By Nick Flaherty www.flaherty.co.uk
A study from the US National Institute of Standards and Technology (NIST) has uncovered a source of error in an industry-standard calibration method that could lead chip makers to lose a million dollars or more in a single wafer run.
The error occurs when measuring very small flows of exotic gas mixtures in the chemical vapour deposition (CVD) and plasma etching.

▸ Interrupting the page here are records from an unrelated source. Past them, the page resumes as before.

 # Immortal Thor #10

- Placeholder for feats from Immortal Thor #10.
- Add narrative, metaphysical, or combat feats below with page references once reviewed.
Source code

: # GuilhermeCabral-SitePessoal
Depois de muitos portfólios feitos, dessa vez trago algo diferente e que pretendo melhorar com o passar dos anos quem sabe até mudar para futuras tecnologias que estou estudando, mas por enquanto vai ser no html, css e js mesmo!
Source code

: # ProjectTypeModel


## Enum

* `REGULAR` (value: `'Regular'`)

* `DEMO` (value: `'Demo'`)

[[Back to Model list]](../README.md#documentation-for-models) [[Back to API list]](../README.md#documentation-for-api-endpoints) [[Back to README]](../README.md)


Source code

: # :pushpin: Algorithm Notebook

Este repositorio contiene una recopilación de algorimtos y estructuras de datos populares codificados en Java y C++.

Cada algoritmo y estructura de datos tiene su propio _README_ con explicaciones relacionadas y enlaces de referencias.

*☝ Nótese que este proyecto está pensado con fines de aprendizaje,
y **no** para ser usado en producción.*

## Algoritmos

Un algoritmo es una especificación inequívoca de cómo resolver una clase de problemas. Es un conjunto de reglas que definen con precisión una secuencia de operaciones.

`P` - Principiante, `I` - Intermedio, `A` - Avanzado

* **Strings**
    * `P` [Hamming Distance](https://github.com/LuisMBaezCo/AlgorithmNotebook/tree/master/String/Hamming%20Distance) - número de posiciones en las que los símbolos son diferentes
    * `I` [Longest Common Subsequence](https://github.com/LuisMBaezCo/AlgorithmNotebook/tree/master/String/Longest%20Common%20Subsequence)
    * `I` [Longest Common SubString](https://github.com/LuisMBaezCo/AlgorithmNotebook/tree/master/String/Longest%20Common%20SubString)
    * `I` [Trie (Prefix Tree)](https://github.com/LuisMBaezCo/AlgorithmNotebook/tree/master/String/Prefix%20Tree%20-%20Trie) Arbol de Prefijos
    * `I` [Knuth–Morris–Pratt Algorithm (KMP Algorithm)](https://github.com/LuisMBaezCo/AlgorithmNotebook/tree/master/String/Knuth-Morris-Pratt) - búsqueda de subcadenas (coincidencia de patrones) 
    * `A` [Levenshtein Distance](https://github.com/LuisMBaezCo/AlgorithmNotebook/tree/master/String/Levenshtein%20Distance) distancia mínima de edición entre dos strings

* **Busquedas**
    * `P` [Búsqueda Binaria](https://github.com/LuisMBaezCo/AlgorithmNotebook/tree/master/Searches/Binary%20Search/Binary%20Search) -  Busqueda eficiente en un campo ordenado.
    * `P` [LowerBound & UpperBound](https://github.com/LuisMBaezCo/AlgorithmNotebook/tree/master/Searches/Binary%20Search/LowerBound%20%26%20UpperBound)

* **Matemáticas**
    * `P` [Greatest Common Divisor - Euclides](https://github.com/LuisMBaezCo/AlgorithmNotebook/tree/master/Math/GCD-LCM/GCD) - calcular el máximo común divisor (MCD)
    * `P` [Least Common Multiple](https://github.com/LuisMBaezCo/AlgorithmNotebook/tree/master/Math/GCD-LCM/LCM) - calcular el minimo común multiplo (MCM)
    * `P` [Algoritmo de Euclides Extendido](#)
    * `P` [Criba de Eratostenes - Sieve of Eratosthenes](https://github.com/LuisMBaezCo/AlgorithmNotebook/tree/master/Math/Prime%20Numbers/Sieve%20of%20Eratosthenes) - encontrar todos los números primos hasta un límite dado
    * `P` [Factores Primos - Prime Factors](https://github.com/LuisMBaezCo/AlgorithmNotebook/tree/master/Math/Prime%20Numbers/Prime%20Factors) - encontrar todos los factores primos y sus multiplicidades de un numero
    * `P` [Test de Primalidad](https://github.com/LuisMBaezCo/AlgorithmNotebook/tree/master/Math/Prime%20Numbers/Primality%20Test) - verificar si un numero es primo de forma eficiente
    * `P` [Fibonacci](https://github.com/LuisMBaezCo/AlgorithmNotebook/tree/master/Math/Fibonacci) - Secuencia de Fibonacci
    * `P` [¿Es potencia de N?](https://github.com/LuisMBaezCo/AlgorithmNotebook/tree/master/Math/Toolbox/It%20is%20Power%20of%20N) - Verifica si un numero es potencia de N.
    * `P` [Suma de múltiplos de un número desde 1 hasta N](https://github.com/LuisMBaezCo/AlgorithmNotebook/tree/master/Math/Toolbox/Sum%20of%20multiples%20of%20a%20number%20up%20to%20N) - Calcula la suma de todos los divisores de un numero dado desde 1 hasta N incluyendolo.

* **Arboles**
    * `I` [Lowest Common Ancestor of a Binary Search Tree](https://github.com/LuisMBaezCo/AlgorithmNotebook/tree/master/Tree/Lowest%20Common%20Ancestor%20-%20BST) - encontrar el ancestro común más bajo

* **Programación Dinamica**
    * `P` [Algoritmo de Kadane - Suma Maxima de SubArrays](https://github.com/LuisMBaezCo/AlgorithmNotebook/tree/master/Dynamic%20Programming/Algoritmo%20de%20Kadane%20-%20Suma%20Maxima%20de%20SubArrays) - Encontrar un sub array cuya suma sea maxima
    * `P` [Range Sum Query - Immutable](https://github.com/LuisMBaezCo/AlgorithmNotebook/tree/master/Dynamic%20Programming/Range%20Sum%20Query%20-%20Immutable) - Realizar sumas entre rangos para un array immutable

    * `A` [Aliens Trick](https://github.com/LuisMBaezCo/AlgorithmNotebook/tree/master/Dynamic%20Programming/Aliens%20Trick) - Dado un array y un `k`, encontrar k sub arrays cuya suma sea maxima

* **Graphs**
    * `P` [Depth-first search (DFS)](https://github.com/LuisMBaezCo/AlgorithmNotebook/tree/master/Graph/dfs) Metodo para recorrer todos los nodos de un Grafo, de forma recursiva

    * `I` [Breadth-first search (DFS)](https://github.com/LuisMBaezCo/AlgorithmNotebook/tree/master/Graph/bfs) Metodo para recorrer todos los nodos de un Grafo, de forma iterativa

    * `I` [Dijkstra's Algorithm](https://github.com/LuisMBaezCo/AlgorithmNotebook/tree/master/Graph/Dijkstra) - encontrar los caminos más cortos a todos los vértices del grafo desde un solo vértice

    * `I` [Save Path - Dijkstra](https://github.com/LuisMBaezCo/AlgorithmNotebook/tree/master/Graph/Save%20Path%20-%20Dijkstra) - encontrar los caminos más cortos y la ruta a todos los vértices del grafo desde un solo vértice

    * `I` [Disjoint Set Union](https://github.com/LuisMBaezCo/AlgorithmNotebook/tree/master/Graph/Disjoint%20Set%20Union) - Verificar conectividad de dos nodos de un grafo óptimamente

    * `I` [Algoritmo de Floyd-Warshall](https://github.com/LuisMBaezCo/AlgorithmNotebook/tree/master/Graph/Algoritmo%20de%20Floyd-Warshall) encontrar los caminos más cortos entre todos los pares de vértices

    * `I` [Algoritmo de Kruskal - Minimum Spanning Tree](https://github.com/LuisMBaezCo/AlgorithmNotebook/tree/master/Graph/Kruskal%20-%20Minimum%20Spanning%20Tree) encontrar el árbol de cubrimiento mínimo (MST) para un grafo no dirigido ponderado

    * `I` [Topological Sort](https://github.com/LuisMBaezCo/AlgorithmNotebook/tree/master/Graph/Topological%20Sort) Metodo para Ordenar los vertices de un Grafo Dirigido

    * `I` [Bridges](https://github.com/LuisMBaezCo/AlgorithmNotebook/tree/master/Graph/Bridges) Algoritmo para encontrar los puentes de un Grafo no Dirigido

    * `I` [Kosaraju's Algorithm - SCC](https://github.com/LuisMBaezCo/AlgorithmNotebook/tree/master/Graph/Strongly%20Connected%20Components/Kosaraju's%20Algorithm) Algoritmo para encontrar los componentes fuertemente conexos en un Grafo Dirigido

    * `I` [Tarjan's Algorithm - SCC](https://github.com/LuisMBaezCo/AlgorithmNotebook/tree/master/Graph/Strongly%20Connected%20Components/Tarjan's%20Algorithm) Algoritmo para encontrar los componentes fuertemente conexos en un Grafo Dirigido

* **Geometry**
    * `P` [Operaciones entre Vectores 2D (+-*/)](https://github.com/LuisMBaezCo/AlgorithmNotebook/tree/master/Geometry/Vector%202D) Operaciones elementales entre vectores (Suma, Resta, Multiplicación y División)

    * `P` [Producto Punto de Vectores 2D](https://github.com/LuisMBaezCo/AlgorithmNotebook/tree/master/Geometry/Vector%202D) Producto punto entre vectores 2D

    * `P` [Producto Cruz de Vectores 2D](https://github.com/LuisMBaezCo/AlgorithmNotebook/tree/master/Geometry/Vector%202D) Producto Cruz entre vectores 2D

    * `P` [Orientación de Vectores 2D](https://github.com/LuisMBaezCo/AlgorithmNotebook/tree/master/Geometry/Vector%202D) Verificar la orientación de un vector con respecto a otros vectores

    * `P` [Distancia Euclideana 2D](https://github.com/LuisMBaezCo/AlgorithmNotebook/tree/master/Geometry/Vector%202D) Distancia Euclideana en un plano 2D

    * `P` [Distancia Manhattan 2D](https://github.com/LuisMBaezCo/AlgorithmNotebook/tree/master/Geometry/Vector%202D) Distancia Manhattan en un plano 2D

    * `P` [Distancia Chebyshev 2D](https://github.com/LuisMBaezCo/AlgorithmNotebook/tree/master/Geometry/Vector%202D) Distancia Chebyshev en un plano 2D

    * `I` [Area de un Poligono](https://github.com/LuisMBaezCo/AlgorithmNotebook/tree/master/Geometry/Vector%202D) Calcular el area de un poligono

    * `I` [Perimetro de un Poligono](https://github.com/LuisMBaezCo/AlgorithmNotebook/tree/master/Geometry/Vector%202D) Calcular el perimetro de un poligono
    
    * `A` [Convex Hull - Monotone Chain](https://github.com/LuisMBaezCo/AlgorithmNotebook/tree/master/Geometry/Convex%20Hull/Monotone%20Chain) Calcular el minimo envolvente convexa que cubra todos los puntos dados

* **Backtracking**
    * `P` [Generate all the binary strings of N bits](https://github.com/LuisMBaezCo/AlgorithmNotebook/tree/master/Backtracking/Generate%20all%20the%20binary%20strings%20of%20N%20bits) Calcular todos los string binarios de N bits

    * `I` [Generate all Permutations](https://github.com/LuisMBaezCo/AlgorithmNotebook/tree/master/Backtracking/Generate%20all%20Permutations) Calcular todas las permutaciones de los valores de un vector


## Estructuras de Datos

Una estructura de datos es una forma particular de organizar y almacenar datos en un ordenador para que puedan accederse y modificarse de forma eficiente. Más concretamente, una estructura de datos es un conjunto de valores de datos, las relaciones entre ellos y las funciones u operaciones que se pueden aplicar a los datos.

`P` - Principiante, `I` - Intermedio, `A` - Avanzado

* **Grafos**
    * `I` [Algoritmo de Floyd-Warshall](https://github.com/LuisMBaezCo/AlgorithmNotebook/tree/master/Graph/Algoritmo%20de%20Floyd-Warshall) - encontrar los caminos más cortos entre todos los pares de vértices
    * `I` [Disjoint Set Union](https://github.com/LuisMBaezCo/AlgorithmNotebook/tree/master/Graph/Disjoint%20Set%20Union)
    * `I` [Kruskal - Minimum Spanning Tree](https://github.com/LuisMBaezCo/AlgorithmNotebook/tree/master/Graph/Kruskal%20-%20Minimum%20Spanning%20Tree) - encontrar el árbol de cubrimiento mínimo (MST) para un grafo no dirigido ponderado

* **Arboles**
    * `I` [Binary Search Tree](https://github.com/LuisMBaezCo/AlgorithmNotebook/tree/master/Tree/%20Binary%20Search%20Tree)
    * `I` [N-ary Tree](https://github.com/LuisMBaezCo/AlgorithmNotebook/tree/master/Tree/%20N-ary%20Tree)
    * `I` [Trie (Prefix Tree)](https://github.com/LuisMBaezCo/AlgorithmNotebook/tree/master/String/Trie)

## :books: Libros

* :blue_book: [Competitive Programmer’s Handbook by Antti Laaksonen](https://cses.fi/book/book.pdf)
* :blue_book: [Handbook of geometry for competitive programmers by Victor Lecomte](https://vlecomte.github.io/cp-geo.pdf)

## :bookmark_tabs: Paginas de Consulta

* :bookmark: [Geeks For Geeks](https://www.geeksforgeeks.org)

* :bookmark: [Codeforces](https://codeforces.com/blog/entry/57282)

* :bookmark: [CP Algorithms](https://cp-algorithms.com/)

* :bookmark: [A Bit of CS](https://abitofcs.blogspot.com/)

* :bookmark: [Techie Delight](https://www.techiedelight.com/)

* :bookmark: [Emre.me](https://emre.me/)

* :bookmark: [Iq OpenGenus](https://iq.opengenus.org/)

The exact amount of gas injected into the chamber is critically important to these processes and is regulated by a mass flow controller (MFC).
"Flow inaccuracies cause nonuniformities in critical features in wafers, directly causing yield reduction," said Mohamed Saleem, Chief Technology Officer at Brooks Instrument, a US MFC maker. "Factoring in the cost of running cleanrooms, the loss on a batch of wafers scrapped due to flow irregularities can run around $500,000 to $1,000,000. Add to that cost the process tool downtime required for troubleshooting, and it becomes prohibitively expensive."
Modern fabs rely on accurate gas flows controlled by MFCs which as typically calibrated using the "rate of rise" (RoR) method, which makes a series of pressure and temperature measurements over time as gas fills a collection tank through the MFC.
"Concerns about the accuracy of that technique came to our attention recently when a major manufacturer of chip-fabrication equipment found that they were getting inconsistent results for flow rate from their instruments when they were calibrated on different RoR systems," said John Wright of NIST's Fluid Metrology Group which conducted the error analysis.